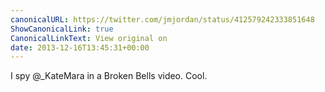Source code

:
 ```yaml
---
canonicalURL: https://twitter.com/jmjordan/status/412579242333851648
ShowCanonicalLink: true
CanonicalLinkText: View original on
date: 2013-12-16T13:45:31+00:00
---
```

I spy @_KateMara in a Broken Bells video. Cool.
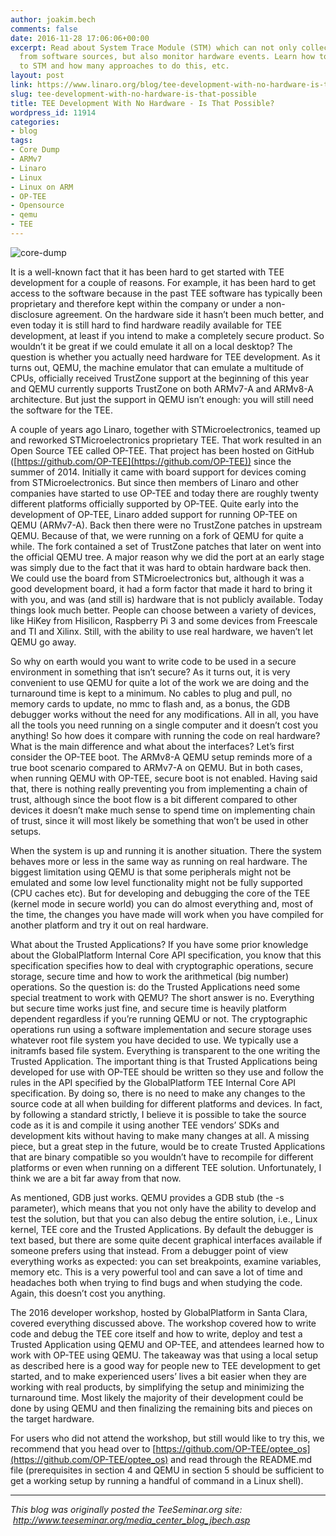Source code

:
 ```yaml
---
author: joakim.bech
comments: false
date: 2016-11-28 17:06:06+00:00
excerpt: Read about System Trace Module (STM) which can not only collect trace data
  from software sources, but also monitor hardware events. Learn how to write traces
  to STM and how many approaches to do this, etc.
layout: post
link: https://www.linaro.org/blog/tee-development-with-no-hardware-is-that-possible/
slug: tee-development-with-no-hardware-is-that-possible
title: TEE Development With No Hardware - Is That Possible?
wordpress_id: 11914
categories:
- blog
tags:
- Core Dump
- ARMv7
- Linaro
- Linux
- Linux on ARM
- OP-TEE
- Opensource
- qemu
- TEE
---
```


![core-dump](http://www.linaro.org/wp-content/uploads/2016/02/core-dump.png)


It is a well-known fact that it has been hard to get started with TEE development for a couple of reasons. For example, it has been hard to get access to the software because in the past TEE software has typically been proprietary and therefore kept within the company or under a non-disclosure agreement. On the hardware side it hasn’t been much better, and even today it is still hard to find hardware readily available for TEE development, at least if you intend to make a completely secure product. So wouldn’t it be great if we could emulate it all on a local desktop? The question is whether you actually need hardware for TEE development. As it turns out, QEMU, the machine emulator that can emulate a multitude of CPUs, officially received TrustZone support at the beginning of this year and QEMU currently supports TrustZone on both ARMv7-A and ARMv8-A architecture. But just the support in QEMU isn’t enough: you will still need the software for the TEE.




A couple of years ago Linaro, together with STMicroelectronics, teamed up and reworked STMicroelectronics proprietary TEE. That work resulted in an Open Source TEE called OP-TEE. That project has been hosted on GitHub ([https://github.com/OP-TEE](https://github.com/OP-TEE)) since the summer of 2014. Initially it came with board support for devices coming from STMicroelectronics. But since then members of Linaro and other companies have started to use OP-TEE and today there are roughly twenty different platforms officially supported by OP-TEE. Quite early into the development of OP-TEE, Linaro added support for running OP-TEE on QEMU (ARMv7-A). Back then there were no TrustZone patches in upstream QEMU. Because of that, we were running on a fork of QEMU for quite a while. The fork contained a set of TrustZone patches that later on went into the official QEMU tree. A major reason why we did the port at an early stage was simply due to the fact that it was hard to obtain hardware back then. We could use the board from STMicroelectronics but, although it was a good development board, it had a form factor that made it hard to bring it with you, and was (and still is) hardware that is not publicly available. Today things look much better. People can choose between a variety of devices, like HiKey from Hisilicon, Raspberry Pi 3 and some devices from Freescale and TI and Xilinx. Still, with the ability to use real hardware, we haven’t let QEMU go away.




So why on earth would you want to write code to be used in a secure environment in something that isn’t secure? As it turns out, it is very convenient to use QEMU for quite a lot of the work we are doing and the turnaround time is kept to a minimum. No cables to plug and pull, no memory cards to update, no mmc to flash and, as a bonus, the GDB debugger works without the need for any modifications. All in all, you have all the tools you need running on a single computer and it doesn’t cost you anything! So how does it compare with running the code on real hardware? What is the main difference and what about the interfaces? Let’s first consider the OP-TEE boot. The ARMv8-A QEMU setup reminds more of a true boot scenario compared to ARMv7-A on QEMU. But in both cases, when running QEMU with OP-TEE, secure boot is not enabled. Having said that, there is nothing really preventing you from implementing a chain of trust, although since the boot flow is a bit different compared to other devices it doesn’t make much sense to spend time on implementing chain of trust, since it will most likely be something that won’t be used in other setups.




When the system is up and running it is another situation. There the system behaves more or less in the same way as running on real hardware. The biggest limitation using QEMU is that some peripherals might not be emulated and some low level functionality might not be fully supported (CPU caches etc). But for developing and debugging the core of the TEE (kernel mode in secure world) you can do almost everything and, most of the time, the changes you have made will work when you have compiled for another platform and try it out on real hardware.




What about the Trusted Applications? If you have some prior knowledge about the GlobalPlatform Internal Core API specification, you know that this specification specifies how to deal with cryptographic operations, secure storage, secure time and how to work the arithmetical (big number) operations. So the question is: do the Trusted Applications need some special treatment to work with QEMU? The short answer is no. Everything but secure time works just fine, and secure time is heavily platform dependent regardless if you’re running QEMU or not. The cryptographic operations run using a software implementation and secure storage uses whatever root file system you have decided to use. We typically use a initramfs based file system. Everything is transparent to the one writing the Trusted Application. The important thing is that Trusted Applications being developed for use with OP-TEE should be written so they use and follow the rules in the API specified by the GlobalPlatform TEE Internal Core API specification. By doing so, there is no need to make any changes to the source code at all when building for different platforms and devices. In fact, by following a standard strictly, I believe it is possible to take the source code as it is and compile it using another TEE vendors’ SDKs and development kits without having to make many changes at all. A missing piece, but a great step in the future, would be to create Trusted Applications that are binary compatible so you wouldn’t have to recompile for different platforms or even when running on a different TEE solution. Unfortunately, I think we are a bit far away from that now.




As mentioned, GDB just works. QEMU provides a GDB stub (the -s parameter), which means that you not only have the ability to develop and test the solution, but that you can also debug the entire solution, i.e., Linux kernel, TEE core and the Trusted Applications. By default the debugger is text based, but there are some quite decent graphical interfaces available if someone prefers using that instead. From a debugger point of view everything works as expected: you can set breakpoints, examine variables, memory etc. This is a very powerful tool and can save a lot of time and headaches both when trying to find bugs and when studying the code. Again, this doesn’t cost you anything.




The 2016 developer workshop, hosted by GlobalPlatform in Santa Clara, covered everything discussed above. The workshop covered how to write code and debug the TEE core itself and how to write, deploy and test a Trusted Application using QEMU and OP-TEE, and attendees learned how to work with OP-TEE using QEMU. The takeaway was that using a local setup as described here is a good way for people new to TEE development to get started, and to make experienced users’ lives a bit easier when they are working with real products, by simplifying the setup and minimizing the turnaround time. Most likely the majority of their development could be done by using QEMU and then finalizing the remaining bits and pieces on the target hardware.




For users who did not attend the workshop, but still would like to try this, we recommend that you head over to [https://github.com/OP-TEE/optee_os](https://github.com/OP-TEE/optee_os) and read through the README.md file (prerequisites in section 4 and QEMU in section 5 should be sufficient to get a working setup by running a handful of command in a Linux shell).






* * *




_This blog was originally posted the TeeSeminar.org site:  http://www.teeseminar.org/media_center_blog_jbech.asp_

Task |
Search the entries above for the string "anything". Copy each line that holds it.

Result |
So why on earth would you want to write code to be used in a secure environment in something that isn’t secure? As it turns out, it is very convenient to use QEMU for quite a lot of the work we are doing and the turnaround time is kept to a minimum. No cables to plug and pull, no memory cards to update, no mmc to flash and, as a bonus, the GDB debugger works without the need for any modifications. All in all, you have all the tools you need running on a single computer and it doesn’t cost you anything! So how does it compare with running the code on real hardware? What is the main difference and what about the interfaces? Let’s first consider the OP-TEE boot. The ARMv8-A QEMU setup reminds more of a true boot scenario compared to ARMv7-A on QEMU. But in both cases, when running QEMU with OP-TEE, secure boot is not enabled. Having said that, there is nothing really preventing you from implementing a chain of trust, although since the boot flow is a bit different compared to other devices it doesn’t make much sense to spend time on implementing chain of trust, since it will most likely be something that won’t be used in other setups.
As mentioned, GDB just works. QEMU provides a GDB stub (the -s parameter), which means that you not only have the ability to develop and test the solution, but that you can also debug the entire solution, i.e., Linux kernel, TEE core and the Trusted Applications. By default the debugger is text based, but there are some quite decent graphical interfaces available if someone prefers using that instead. From a debugger point of view everything works as expected: you can set breakpoints, examine variables, memory etc. This is a very powerful tool and can save a lot of time and headaches both when trying to find bugs and when studying the code. Again, this doesn’t cost you anything.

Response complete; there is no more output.